The Campaign to End Child Poverty, a coalition of 130 organisations, says 5.5 million children are in families classed as 'struggling'. It is the first time such figures have been calculated.
According to the campaign's research, there are 4.6 million children in England living in low-income families, 297,000 in Wales, 428,000 in Scotland and 198,000 in Northern Ireland.
In Glasgow Baillieston, an estimated 98% of children are either living in poverty or are part of working families that are struggling to make ends meet.
The figures were calculated by the Centre for Economic and Social Inclusion using child tax credit and working tax credit data.
Campaign director Hilary Fisher said the figures were 'absolutely shocking'.
She added: 'There are currently 3.9 million children in the UK that are classed as living in poverty, which impacts on every aspect of a child's life.
'A child in poverty is ten times more likely to die in infancy, and five times more likely to die in an accident,' Fisher said.
'If the government does not allocate £3bn in tax credits and benefits in the next Budget, then their plans to reduce child poverty will fail.'
The campaign classes households as being in poverty if they are living on under £10 per person per day.
A spokeswoman for the Department for Children, Schools and Families said the government was committed to the cause.

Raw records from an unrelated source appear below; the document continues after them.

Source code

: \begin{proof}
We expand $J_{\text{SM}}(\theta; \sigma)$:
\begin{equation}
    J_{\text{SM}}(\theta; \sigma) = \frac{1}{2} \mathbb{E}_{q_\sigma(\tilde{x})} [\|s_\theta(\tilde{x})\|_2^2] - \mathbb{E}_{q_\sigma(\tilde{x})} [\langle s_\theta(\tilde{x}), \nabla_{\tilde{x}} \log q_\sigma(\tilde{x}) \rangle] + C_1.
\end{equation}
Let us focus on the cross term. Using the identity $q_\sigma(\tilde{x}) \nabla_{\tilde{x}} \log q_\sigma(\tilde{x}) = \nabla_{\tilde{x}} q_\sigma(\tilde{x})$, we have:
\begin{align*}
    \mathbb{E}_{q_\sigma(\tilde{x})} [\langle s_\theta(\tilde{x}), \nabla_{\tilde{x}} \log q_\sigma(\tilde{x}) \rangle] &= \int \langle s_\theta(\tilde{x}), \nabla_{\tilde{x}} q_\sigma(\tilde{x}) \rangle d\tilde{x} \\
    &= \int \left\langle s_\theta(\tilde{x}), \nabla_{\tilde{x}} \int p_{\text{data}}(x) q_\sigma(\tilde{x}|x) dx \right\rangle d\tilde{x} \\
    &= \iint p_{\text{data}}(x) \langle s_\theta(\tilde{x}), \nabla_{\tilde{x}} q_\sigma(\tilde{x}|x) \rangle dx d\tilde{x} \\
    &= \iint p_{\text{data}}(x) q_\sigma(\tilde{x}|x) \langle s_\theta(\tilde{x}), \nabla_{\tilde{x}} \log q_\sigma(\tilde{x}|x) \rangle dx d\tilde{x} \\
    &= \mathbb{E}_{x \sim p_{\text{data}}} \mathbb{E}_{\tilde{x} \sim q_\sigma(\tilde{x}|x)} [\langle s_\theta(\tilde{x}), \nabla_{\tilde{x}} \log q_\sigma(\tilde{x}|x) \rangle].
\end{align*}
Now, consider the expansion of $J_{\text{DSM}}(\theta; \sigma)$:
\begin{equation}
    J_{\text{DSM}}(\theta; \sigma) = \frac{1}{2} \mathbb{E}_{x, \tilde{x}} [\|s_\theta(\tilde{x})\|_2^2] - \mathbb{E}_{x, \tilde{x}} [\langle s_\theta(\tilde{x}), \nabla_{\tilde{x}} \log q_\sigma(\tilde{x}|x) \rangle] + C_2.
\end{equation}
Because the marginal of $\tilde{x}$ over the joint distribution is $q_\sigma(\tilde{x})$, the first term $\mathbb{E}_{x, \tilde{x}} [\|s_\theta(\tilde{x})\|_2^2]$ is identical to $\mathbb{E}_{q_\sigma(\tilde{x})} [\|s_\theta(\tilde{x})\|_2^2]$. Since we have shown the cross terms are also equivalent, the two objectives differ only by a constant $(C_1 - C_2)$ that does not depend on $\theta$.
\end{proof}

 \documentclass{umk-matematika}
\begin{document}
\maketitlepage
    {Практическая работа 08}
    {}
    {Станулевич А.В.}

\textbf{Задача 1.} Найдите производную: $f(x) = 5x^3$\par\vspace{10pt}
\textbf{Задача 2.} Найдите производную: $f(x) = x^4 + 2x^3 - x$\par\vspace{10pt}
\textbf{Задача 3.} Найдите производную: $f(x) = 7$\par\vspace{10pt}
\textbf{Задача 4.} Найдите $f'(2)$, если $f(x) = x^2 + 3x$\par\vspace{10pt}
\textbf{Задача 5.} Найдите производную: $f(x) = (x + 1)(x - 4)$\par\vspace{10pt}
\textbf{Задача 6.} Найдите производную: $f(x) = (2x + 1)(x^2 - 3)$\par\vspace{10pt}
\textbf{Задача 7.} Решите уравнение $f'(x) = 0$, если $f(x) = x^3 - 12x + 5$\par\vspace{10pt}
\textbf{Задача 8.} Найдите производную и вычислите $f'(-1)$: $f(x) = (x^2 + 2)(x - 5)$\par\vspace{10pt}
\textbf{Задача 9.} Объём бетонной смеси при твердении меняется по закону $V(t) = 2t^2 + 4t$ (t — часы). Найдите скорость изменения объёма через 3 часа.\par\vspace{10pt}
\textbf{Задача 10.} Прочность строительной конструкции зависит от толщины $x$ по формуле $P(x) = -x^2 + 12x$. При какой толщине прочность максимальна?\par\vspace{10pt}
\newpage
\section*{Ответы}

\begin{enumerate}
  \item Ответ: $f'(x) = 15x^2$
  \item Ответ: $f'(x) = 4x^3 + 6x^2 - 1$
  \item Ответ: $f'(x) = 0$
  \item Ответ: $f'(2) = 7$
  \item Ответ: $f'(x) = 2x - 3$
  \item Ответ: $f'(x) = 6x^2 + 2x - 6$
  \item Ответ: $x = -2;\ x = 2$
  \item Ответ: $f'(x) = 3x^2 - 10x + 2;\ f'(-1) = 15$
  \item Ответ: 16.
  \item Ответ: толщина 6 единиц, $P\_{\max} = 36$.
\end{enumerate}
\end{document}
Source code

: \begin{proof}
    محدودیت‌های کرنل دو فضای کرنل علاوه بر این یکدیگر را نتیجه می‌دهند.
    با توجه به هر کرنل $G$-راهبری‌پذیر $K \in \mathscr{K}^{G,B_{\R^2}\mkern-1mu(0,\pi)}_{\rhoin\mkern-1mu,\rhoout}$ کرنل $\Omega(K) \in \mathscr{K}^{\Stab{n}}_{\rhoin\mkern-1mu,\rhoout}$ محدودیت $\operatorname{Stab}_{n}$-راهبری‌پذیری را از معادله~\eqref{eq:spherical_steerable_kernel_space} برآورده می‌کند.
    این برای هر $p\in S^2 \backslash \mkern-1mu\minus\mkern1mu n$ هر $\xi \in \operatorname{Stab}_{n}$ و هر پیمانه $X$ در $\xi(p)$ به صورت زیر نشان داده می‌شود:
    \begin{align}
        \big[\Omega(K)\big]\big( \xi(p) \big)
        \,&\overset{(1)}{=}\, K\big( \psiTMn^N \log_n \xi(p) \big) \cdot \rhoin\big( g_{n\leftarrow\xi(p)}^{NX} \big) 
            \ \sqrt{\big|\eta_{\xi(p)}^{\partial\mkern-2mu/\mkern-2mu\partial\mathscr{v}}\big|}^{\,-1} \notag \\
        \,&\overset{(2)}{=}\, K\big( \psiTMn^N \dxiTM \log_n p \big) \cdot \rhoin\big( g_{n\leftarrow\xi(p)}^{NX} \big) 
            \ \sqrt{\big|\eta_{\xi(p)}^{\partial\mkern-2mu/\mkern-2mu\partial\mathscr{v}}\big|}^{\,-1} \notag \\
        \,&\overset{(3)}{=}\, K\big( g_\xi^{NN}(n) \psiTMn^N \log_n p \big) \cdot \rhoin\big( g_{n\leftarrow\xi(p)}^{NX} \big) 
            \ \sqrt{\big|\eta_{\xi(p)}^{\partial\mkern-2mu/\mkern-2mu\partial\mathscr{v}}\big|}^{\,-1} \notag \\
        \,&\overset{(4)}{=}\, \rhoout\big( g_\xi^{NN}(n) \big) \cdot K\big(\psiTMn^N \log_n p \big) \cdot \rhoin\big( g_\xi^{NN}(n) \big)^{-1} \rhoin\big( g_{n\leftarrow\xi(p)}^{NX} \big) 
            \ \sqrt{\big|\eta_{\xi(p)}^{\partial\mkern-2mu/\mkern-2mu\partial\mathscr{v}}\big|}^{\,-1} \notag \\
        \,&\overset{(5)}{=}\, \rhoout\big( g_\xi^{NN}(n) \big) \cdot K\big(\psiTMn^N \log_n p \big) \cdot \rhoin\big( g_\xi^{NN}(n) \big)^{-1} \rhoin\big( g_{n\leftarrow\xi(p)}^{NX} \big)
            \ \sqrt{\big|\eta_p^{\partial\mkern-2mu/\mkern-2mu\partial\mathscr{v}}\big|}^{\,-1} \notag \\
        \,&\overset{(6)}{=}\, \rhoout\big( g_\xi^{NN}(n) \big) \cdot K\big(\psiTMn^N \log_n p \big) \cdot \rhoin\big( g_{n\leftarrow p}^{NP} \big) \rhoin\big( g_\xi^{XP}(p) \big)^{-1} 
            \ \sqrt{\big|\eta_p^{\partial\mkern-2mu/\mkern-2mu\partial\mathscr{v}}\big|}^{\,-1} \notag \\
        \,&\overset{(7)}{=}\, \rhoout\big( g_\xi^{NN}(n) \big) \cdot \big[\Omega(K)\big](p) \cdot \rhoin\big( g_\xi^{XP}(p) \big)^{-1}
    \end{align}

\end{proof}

She said: 'We have lifted 600,000 children out of poverty, we are introducing free nursery education for all two, three and four-year-olds and have seen an increase in educational outcomes at all ages.'
But Fisher said: 'The government has lifted 600,000 children out of poverty, but 100,000 have gone back for each of the past two years.'
The Scottish Government said it was helping low-income families with a council tax freeze, abolishing prescription charges and piloting free school meals.